I don't understand this error and online searches don't really help. Do I need blender installed separately? I do have a blender installation but it is for blender 3.3, it is exported to the PATH as well.

Does anyone have any idea on how to download bpy as a module?

I need version 3.6.0 to run code that works with that version. I am constrained and cannot downgrade.

I simply tried pip install and it did not work.

I searched online for this and nothing related to this issue appeared. Although I admit I could not much understand the Requirements section of the bpy 3.6.0 installation.

Thanks!

Upvotes: 1

Views: 2998

Answers (1)

jsbueno
jsbueno

Reputation: 110476

BPY can only work from inside Blender itself - the Blender binary app launches a Python interpreter inside its process, and the core of BPY is then able to manipulate internal Blender data structures and call various API procedures.

This means bpy cannot be imported in a standalone Python interpreter - only from a Python interpreter started within Blender itself (which happens automatically when Blender runs)

That said, there is a way to start a headless (no window) Blender process, that will run a Python script directly, and be able to access the Blender API trough the bpy module. The shell command line will be blender --background --python myscript.py, and not python myscript.py (Blender CLI options seem here).
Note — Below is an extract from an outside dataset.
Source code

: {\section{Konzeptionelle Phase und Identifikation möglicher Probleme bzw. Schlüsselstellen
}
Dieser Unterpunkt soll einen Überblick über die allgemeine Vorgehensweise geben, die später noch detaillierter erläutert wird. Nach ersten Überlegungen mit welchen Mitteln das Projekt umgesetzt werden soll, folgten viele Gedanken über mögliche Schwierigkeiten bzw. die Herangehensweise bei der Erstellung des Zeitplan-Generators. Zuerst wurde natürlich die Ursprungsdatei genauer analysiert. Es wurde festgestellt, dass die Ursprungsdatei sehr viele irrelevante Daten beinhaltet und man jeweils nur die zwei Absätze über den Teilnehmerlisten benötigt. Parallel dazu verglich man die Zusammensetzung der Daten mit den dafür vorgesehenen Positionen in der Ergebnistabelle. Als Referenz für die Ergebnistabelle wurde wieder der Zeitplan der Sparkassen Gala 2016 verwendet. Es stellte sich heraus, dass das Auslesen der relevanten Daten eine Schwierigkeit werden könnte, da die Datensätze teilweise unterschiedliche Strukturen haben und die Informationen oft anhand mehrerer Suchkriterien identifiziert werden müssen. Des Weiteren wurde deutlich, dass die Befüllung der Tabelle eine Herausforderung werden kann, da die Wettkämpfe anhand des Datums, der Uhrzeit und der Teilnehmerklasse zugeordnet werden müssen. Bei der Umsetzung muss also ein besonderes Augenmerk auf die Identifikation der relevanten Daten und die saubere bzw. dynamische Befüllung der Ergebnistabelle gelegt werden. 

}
In other words: calling blender in this qay initializes Blender and all the data structures needed by the BPY module, and Blender starts a Python interpreter with the bpy module available.

Installing 3rd party Python modules in the Python interpreter used inside Blender is possible, and have to be done with some care.

some Linux distributions that package Blender will use the system Python for blender as well, and any Python package installed via the distriution package manager will be usable inside a script run inside blender (i.e. if you use dnf install python3-requests in a RedHat system rather than pip install requests ).

Otherwise, blender binaries downloaded from Blender.org will carry their own Python environments with thn, so if your blender is expaned under a directory called blender-3.6.0-linux-x64, for example (or whatever directory name you got when unzipping), you can run the "pip" utility which comes along with it by typing, for example blender-3.6.0-linux-x64/3.6/python/bin/python3.11 -m pip. This pip can install Python packages inside the Blender local install that will be available for your script. (Note that the numbers 3.6 and 3.11 above are the versions for Blender and Python respectively, and might change - so your blender might be with python3.10 or python3.12 - just check whatever file is present in the [install]/3.6/python/bin folder)

update At the end of the Blender page linked above, it is mentioned that Blender itself can be built as a Python module - and then bpy would work running straight from the Python interpreter. But you have to build Blender yourself following the instructions there.